Lee et al. reported bilateral macular holes in a case of posterior microphthalmos. Kıratlı et al. detected venous congestion and arteriolar narrowing, particularly in the peripheral temporal retina, in the fundus examination of a case of posterior microphthalmos with significant absent cyclotorsion of macula and temporal veins, and reported that the findings might eventually cause complications such as subretinal fluid, macular dragging, and retinal attachment. Park et al. in their series with 4 cases reported optic nerve hypoplasia and newly-developed neurosensorial retinal detachment in one patient. Khairallah et al. detected pigmentary retinopathy in 4 patients.

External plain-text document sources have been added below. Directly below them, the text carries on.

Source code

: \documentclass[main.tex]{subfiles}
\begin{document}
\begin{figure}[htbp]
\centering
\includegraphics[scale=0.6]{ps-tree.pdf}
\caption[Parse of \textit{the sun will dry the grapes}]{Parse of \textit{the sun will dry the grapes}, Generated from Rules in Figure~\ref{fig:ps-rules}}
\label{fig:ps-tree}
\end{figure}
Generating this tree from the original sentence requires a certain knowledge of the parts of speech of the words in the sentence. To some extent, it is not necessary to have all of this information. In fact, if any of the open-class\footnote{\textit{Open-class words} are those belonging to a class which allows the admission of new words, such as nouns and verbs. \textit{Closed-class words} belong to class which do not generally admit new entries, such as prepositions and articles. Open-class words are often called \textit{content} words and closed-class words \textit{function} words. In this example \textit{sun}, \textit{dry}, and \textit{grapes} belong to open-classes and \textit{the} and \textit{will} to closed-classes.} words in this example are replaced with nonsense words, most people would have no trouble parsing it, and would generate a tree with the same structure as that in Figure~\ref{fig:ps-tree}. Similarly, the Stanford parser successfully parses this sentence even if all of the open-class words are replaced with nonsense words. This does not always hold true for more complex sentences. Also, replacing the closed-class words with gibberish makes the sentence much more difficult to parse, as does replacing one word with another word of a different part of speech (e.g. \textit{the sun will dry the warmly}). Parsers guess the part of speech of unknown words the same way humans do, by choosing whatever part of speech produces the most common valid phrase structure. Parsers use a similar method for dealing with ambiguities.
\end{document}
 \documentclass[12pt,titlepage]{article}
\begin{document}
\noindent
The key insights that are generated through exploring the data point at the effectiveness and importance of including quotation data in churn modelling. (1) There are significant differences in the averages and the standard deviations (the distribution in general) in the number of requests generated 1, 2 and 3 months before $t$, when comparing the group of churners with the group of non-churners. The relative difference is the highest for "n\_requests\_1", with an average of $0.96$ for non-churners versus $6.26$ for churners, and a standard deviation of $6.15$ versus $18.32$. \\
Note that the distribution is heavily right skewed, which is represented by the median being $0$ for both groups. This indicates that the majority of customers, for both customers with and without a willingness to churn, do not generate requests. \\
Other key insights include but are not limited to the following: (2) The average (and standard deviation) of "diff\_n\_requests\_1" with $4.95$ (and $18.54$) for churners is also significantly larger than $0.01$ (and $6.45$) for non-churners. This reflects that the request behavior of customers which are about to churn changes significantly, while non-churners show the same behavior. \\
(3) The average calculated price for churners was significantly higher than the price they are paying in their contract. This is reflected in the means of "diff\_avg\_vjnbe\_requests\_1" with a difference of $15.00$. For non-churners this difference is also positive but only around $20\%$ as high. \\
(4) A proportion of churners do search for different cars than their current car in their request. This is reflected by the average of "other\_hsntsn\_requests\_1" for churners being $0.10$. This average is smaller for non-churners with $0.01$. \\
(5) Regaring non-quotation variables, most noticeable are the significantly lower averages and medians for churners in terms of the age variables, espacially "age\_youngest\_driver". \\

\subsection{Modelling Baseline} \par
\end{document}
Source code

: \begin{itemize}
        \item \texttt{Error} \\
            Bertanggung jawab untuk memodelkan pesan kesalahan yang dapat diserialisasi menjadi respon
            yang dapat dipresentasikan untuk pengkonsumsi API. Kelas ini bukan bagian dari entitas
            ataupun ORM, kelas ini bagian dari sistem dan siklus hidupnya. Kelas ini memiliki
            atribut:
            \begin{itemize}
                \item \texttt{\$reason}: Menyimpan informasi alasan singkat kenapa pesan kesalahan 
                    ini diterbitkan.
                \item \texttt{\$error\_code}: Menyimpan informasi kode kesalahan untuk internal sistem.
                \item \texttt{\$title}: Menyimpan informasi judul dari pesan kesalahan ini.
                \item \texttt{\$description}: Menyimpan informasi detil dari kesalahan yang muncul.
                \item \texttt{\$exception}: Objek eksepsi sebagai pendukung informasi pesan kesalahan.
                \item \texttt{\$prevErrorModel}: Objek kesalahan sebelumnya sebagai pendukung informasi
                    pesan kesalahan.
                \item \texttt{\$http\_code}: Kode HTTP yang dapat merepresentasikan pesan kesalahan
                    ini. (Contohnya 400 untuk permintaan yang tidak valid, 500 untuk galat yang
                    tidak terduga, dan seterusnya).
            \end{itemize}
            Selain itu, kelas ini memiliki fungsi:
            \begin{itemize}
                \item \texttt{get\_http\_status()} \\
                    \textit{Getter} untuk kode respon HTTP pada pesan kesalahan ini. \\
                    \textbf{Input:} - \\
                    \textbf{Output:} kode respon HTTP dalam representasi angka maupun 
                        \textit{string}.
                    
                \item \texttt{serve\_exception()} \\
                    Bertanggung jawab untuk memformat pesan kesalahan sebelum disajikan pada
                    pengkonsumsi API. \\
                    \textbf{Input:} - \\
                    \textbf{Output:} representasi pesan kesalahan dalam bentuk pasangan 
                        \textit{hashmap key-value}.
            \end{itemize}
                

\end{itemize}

High hyperopia and associated amblyopia, papillomacular folds, and other possible complications are the most significant causes of vision loss in patients with posterior microphthalmos. The diagnosis may be overlooked owing to a normal anterior segment appearance. Therefore, recognition of posterior microphthalmos will help to treat the accompanying hyperopia and amblyopia, and to take precautionary measures against the complications. Early diagnosis must be performed using dilated fundus examination, biometrics, ocular ultrasonography, and optic coherence tomography.

Funding

This research did not receive any specific grant from funding agencies in the public, commercial, or not-for-profit sectors.

Declaration of interest

The authors declared that there is no conflict of interest.